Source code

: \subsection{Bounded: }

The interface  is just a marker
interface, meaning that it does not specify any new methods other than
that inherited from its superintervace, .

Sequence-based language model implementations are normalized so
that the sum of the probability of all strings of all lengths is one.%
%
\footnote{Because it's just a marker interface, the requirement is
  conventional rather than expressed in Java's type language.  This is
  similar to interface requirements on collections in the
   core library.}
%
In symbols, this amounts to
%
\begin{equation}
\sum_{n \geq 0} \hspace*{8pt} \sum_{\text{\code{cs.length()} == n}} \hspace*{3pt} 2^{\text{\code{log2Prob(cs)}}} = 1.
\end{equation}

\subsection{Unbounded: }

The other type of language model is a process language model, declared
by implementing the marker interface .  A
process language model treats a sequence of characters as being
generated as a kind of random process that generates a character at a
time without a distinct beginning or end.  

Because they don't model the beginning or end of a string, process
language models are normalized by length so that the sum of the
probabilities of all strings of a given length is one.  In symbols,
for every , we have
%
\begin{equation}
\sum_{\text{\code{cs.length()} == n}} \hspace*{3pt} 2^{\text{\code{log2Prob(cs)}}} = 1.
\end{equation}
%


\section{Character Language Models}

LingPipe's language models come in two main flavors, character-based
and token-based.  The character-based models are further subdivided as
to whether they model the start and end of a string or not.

━━━━━━━━━━━━━━━━━━━━━━━━━━━━━━

*REQUIRED WORK*: Please give all the lines above again, exactly as they read.

*RESPONSE*:
Source code

: \subsection{Bounded: }

The interface  is just a marker
interface, meaning that it does not specify any new methods other than
that inherited from its superintervace, .

Sequence-based language model implementations are normalized so
that the sum of the probability of all strings of all lengths is one.%
%
\footnote{Because it's just a marker interface, the requirement is
  conventional rather than expressed in Java's type language.  This is
  similar to interface requirements on collections in the
   core library.}
%
In symbols, this amounts to
%
\begin{equation}
\sum_{n \geq 0} \hspace*{8pt} \sum_{\text{\code{cs.length()} == n}} \hspace*{3pt} 2^{\text{\code{log2Prob(cs)}}} = 1.
\end{equation}

\subsection{Unbounded: }

The other type of language model is a process language model, declared
by implementing the marker interface .  A
process language model treats a sequence of characters as being
generated as a kind of random process that generates a character at a
time without a distinct beginning or end.  

Because they don't model the beginning or end of a string, process
language models are normalized by length so that the sum of the
probabilities of all strings of a given length is one.  In symbols,
for every , we have
%
\begin{equation}
\sum_{\text{\code{cs.length()} == n}} \hspace*{3pt} 2^{\text{\code{log2Prob(cs)}}} = 1.
\end{equation}
%


\section{Character Language Models}

LingPipe's language models come in two main flavors, character-based
and token-based.  The character-based models are further subdivided as
to whether they model the start and end of a string or not.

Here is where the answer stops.